-- WORK REQUEST --
Only lines that contain the word "Flows" belong in the answer; copy them from the records below.

Saved entries

=== Begin Enclosure ===

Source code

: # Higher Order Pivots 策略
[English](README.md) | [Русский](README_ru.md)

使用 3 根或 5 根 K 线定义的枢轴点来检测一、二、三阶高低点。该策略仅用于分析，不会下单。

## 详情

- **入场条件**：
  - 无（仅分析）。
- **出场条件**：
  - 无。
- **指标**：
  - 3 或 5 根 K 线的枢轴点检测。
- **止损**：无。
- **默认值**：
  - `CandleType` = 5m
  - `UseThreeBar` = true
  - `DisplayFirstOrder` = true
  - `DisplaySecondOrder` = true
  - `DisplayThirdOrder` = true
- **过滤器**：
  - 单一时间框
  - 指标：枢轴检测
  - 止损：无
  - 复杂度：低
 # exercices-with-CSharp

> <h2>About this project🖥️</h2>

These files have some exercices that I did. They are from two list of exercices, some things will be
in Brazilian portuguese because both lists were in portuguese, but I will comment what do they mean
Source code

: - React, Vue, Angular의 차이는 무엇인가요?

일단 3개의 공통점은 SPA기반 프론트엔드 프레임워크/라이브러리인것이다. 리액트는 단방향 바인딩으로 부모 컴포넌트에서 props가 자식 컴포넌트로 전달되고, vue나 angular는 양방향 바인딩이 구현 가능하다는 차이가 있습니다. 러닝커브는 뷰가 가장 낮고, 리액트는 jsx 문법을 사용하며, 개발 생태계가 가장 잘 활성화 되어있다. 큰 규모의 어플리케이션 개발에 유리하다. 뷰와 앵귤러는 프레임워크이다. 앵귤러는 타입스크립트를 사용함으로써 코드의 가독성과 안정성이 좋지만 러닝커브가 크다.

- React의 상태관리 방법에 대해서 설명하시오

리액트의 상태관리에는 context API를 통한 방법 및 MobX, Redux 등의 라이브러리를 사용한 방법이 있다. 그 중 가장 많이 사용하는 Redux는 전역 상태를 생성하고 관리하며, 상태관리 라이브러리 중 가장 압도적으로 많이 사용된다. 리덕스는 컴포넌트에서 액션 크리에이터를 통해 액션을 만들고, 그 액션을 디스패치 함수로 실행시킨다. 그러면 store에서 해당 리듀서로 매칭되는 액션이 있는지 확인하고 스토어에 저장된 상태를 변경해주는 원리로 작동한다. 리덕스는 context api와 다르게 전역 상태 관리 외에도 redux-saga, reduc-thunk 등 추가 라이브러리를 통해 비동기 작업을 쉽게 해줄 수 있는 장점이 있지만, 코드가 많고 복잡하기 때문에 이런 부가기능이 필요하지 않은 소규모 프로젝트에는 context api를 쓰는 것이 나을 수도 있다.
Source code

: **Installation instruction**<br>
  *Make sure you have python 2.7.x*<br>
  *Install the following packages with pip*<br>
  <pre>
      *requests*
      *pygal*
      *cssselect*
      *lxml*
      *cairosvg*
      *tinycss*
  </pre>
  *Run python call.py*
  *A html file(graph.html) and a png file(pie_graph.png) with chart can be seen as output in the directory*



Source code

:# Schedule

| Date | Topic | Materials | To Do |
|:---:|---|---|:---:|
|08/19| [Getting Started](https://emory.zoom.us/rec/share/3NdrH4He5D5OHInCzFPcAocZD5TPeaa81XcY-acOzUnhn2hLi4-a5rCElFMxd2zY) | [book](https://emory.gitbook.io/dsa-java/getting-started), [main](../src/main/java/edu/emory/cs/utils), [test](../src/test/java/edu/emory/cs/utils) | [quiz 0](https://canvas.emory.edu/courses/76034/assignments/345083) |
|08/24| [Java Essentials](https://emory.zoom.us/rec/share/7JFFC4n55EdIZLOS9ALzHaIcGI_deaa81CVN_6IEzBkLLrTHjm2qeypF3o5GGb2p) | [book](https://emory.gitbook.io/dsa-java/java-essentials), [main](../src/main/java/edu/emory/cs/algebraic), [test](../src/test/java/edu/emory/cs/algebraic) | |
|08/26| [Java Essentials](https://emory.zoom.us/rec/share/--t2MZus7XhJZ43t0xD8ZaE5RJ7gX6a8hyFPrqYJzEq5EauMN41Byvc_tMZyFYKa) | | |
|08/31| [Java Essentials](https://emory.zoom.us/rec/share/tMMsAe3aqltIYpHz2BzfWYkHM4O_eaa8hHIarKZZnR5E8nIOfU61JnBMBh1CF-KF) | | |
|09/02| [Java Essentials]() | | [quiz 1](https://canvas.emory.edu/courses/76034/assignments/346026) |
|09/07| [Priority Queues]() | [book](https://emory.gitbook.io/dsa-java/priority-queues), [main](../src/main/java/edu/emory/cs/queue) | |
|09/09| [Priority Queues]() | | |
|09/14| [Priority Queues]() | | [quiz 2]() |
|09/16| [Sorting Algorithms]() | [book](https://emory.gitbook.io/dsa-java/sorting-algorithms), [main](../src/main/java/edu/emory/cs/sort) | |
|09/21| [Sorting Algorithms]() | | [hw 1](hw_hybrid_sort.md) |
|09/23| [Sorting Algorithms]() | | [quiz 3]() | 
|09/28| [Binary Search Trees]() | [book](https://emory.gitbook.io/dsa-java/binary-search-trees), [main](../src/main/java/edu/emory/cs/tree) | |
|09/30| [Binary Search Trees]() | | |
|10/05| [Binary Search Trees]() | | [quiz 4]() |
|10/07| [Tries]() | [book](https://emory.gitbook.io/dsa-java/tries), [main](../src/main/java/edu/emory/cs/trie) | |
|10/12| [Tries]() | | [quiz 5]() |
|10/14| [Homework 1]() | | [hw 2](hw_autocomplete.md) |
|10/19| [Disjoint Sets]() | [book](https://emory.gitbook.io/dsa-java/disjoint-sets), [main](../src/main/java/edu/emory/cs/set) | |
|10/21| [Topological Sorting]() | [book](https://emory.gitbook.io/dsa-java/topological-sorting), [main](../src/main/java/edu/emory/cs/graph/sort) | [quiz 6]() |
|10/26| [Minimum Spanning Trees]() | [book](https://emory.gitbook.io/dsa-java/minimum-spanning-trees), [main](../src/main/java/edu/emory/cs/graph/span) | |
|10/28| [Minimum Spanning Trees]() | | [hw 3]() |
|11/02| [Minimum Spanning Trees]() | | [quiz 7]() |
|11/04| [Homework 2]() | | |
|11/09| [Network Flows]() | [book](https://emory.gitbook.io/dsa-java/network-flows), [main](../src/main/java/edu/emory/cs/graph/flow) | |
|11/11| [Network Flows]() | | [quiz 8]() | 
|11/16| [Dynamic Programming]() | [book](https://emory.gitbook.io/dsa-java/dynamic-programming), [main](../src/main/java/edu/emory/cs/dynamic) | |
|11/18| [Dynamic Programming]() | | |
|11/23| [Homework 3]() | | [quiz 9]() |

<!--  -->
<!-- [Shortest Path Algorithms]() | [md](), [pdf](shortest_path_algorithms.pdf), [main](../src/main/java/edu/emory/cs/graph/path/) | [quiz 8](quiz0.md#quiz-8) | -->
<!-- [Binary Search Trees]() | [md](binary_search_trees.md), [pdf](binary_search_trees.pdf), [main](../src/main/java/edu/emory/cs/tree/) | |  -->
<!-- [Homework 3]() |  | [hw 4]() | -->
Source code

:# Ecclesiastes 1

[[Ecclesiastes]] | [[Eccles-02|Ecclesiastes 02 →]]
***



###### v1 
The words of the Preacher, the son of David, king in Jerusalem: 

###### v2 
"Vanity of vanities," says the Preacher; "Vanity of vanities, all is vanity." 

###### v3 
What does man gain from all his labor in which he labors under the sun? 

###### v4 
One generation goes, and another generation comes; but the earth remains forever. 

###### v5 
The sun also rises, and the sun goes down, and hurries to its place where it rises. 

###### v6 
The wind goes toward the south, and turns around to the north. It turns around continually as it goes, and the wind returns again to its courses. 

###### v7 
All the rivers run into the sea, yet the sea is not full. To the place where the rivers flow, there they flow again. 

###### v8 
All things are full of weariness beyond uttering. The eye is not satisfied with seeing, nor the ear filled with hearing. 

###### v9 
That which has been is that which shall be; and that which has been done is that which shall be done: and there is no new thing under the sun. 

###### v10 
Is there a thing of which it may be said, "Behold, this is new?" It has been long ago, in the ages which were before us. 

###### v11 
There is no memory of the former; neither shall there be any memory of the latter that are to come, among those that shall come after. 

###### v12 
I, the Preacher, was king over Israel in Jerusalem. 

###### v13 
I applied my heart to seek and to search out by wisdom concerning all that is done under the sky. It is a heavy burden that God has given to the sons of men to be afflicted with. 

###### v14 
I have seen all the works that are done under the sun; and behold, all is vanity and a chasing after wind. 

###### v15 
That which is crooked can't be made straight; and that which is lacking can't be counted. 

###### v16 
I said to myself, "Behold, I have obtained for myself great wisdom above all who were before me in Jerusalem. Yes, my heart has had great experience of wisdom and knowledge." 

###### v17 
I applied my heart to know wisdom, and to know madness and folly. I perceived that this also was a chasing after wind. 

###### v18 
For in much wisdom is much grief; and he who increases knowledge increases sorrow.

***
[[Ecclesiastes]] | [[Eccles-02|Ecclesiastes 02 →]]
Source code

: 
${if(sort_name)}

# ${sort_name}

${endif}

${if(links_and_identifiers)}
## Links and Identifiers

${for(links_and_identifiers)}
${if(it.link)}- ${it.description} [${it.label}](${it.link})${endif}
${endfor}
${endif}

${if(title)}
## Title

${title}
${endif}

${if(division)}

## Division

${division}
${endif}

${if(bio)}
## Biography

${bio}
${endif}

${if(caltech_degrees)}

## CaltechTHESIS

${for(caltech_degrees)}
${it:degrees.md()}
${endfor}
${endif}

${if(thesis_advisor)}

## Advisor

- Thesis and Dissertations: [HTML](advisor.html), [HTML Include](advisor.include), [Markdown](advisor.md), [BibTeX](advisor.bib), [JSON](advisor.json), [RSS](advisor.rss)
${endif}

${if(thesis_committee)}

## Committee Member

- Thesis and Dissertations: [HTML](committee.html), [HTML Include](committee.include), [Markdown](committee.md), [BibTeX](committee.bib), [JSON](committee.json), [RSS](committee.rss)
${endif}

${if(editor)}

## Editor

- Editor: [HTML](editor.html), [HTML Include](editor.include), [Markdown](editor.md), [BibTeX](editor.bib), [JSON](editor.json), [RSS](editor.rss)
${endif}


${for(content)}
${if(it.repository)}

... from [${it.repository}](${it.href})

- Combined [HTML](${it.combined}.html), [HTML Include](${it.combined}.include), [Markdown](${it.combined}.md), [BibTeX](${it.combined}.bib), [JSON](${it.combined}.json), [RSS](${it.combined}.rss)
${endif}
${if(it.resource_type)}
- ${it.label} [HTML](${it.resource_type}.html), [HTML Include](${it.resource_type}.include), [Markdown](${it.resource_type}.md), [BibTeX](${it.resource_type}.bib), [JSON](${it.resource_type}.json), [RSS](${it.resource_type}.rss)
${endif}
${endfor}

=== End Enclosure ===

-- SOLUTION TO THIS TASK --
|11/09| [Network Flows]() | [book](https://emory.gitbook.io/dsa-java/network-flows), [main](../src/main/java/edu/emory/cs/graph/flow) | |
|11/11| [Network Flows]() | | [quiz 8]() | 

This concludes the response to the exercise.